What they do
Intelligence officers collect a range of information that assists in maintaining Australia's national security, and investigate major crimes. They are responsible for counter-terrorism, counter-espionage, counter-proliferation, and the detection and prevention of serious organised crime in Australia. They collect information on the activities of a range of individuals and organisations that are of interest to the Australian government. This data informs the government's capacity to make decisions regarding Australia's security, foreign relations and economic wellbeing.

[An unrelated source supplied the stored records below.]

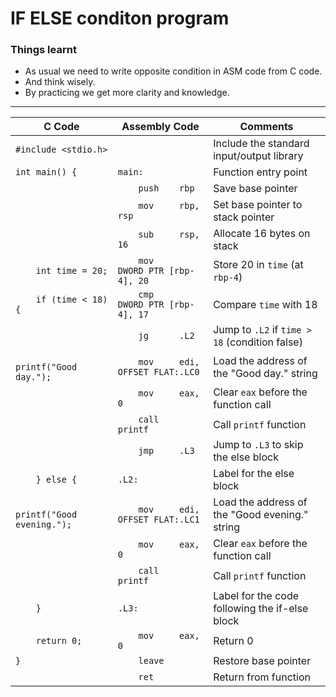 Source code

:# IF ELSE conditon program

### Things learnt
  - As usual we need to write opposite condition in ASM code from C code.
  - And think wisely.
  - By practicing we get more clarity and knowledge.

---

| C Code | Assembly Code | Comments |
|--------|----------------|----------|
| `#include <stdio.h>` | | Include the standard input/output library |
| `int main() {` | `main:` | Function entry point |
| | `    push    rbp` | Save base pointer |
| | `    mov     rbp, rsp` | Set base pointer to stack pointer |
| | `    sub     rsp, 16` | Allocate 16 bytes on stack |
| `    int time = 20;` | `    mov     DWORD PTR [rbp-4], 20` | Store 20 in `time` (at `rbp-4`) |
| `    if (time < 18) {` | `    cmp     DWORD PTR [rbp-4], 17` | Compare `time` with 18 |
| | `    jg      .L2` | Jump to `.L2` if `time > 18` (condition false) |
| `        printf("Good day.");` | `    mov     edi, OFFSET FLAT:.LC0` | Load the address of the "Good day." string |
| | `    mov     eax, 0` | Clear `eax` before the function call |
| | `    call    printf` | Call `printf` function |
| | `    jmp     .L3` | Jump to `.L3` to skip the else block |
| `    } else {` | `.L2:` | Label for the else block |
| `        printf("Good evening.");` | `    mov     edi, OFFSET FLAT:.LC1` | Load the address of the "Good evening." string |
| | `    mov     eax, 0` | Clear `eax` before the function call |
| | `    call    printf` | Call `printf` function |
| `    }` | `.L3:` | Label for the code following the if-else block |
| `    return 0;` | `    mov     eax, 0` | Return 0 |
| `}` | `    leave` | Restore base pointer |
| | `    ret` | Return from function |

Intelligence officers either work for the Australian Security Intelligence Organisation (ASIO) in Australia, or for the Australian Secret Intelligence Service (ASIS) overseas. They work in offices, but also undertake information-gathering activities in a range of other circumstances. They may be involved in dangerous situations, and may come into contact with criminals or other dangerous individuals or groups. Intelligence officers working for ASIO must be prepared to relocate to Canberra, while those working for ASIS must be prepared to relocate overseas.
Tools and technologies
Intelligence officers use computers, and in particular word processing and data management software. They may also be required to operate audiovisual surveillance equipment.
How do I become one?
Education and training
To become an intelligence officer, you usually need to study a degree at university.
All universities in Western Australia offer relevant courses.
Contact the universities you are interested in for more information.
You must also be an Australian citizen, undergo a security assessment to obtain a high level Security Clearance, and hold a current driver's license.
Entry into graduate programs with the Australian Security Intelligence Organisation, the Australian Secret Intelligence Service, or the Department of Defence will require applicants to move out of state for training.